ENTRIES SUPPLIED:
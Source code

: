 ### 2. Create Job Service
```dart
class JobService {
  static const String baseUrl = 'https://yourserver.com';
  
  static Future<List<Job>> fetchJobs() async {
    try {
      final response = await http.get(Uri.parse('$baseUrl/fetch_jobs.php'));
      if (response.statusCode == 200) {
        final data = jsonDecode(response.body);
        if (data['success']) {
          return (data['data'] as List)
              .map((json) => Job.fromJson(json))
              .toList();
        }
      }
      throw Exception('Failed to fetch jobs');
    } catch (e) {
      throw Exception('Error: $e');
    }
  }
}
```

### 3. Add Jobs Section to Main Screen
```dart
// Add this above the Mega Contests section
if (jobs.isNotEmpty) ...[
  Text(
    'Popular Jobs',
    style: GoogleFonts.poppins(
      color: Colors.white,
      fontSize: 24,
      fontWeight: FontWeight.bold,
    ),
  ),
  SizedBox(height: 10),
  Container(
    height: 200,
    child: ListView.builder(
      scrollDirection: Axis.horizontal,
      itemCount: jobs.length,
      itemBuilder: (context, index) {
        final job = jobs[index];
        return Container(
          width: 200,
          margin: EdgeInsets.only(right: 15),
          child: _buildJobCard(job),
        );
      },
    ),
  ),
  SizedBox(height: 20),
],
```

--

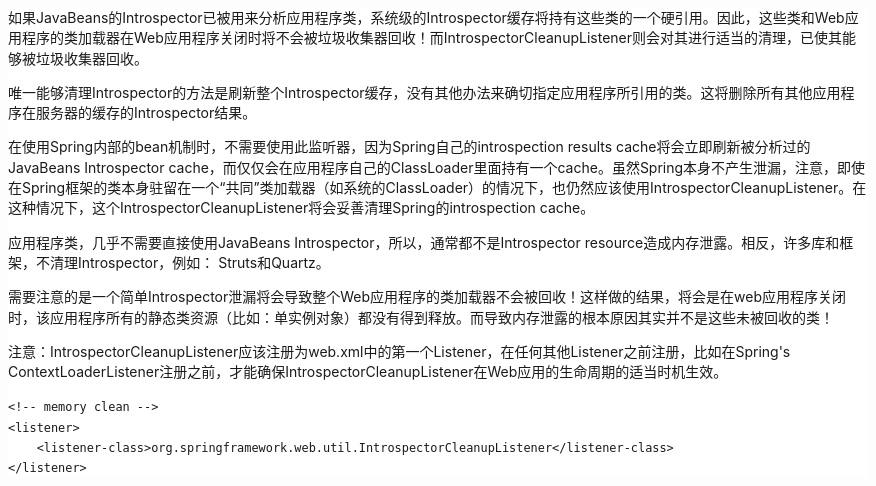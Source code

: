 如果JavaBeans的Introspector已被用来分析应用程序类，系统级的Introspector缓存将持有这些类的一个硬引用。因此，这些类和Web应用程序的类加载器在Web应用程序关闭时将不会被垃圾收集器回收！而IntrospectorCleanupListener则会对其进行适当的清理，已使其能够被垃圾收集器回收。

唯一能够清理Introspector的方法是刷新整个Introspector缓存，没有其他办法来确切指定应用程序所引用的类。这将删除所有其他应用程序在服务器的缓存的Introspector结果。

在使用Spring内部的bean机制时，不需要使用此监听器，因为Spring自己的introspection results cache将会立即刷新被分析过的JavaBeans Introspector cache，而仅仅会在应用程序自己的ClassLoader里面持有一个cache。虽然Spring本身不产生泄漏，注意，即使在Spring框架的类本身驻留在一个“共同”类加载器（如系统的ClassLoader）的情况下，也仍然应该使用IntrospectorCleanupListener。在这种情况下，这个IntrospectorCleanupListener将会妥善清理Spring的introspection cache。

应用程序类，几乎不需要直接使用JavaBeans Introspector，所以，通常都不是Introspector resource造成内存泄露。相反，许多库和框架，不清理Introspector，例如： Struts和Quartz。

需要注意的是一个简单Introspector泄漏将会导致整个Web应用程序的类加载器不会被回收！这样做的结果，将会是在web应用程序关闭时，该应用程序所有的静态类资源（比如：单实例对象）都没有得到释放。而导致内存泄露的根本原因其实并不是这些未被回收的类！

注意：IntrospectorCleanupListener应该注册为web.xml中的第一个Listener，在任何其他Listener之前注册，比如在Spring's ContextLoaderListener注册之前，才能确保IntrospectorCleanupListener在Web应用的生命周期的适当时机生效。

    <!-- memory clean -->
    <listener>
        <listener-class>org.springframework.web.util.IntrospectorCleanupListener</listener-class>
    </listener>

WORK INSTRUCTIONS:
Find every line in the records that has the word "return". Copy those lines.

OUTPUT FOR THIS TASK:
          return (data['data'] as List)
        return Container(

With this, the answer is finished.